The End of CAD
By Dr. Joel Orr

Design: The ordering of intentions.

Design is mystical. Something does not exist...then it does. I think it is a special way of touching the mind of God, validating Man's having been created "in the image of God."

Design is not deterministic. Given a set of requirements, there is no formula into which they can be pumped to yield an optimum design-or even a good one. The process of design is invariably one of trial and error.

Fascinatingly, and counterintuitively, the process offers no promise of convergence: That is, there is no guarantee that if we perform more trials, we will somehow get closer to an optimum design. So, great designs are all the more impressive for that.

For centuries, the only improvements in the design process were in documentation-stable media, better pencils and pens, mechanical drafting aids, electric erasers, eradicating fluid, pin registration, and copy machines. In his 1950 science fiction story, The Door Into Summer, Robert Heinlein described "Drafting Dan," a keyboard-controlled drawing robot whose essentials began to be realized in the early CAD systems of the '60's.

Then came 3D, photorealism, kinetic motion-and design documentation acquired more and more verisimilitude at the pace of Moore's Law, by which computing power increases ten-fold every three to four years.

Design can be characterized as a dialectic, a term used by the philosopher Hegel in his attempt to explain the spasmodic rhythms of the unfolding of history. While it may not work well in history, it does work for design: In the design dialectic, the "thesis" is the concept in the mind of the designer.
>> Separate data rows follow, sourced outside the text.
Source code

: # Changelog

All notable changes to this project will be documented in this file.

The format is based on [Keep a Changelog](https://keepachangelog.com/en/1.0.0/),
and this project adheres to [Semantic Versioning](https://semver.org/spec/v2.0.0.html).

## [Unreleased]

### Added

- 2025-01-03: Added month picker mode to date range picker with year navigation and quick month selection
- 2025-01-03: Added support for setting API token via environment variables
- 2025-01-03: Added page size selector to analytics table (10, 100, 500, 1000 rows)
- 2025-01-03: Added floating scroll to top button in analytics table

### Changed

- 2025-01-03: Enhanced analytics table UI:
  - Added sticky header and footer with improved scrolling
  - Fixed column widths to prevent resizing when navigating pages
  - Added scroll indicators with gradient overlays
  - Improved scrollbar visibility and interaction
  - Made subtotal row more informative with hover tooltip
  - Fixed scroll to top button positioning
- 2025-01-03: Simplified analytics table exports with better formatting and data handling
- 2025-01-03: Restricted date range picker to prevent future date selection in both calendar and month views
The "antithesis" is the external manifestation of the design-drawing, model, or prototype. Then the designer brings the thesis to bear on the antithesis, to yield the third stage of the dialectic-synthesis. This is usually a refined model or prototype, which becomes the "thesis" for the next cycle.

And although there is no guarantee of convergence, designers need to iterate-to go through multiple cycles of the dialectic-to refine the design.

That's what makes the computer a great design environment: It is a place where detailed and accurate models can be built quickly and inexpensively, and quickly tested to reveal their inadequacies, thus providing the basis for another iteration.

But for the design environment to be truly wonderful, it must be capable of as complete and precise a model as can be achieved-and as complete an environment as possible in which the model can be embedded. For example, the behavior of a product can best be modeled in a "world" in which "gravity" and "friction" are provided by the computer.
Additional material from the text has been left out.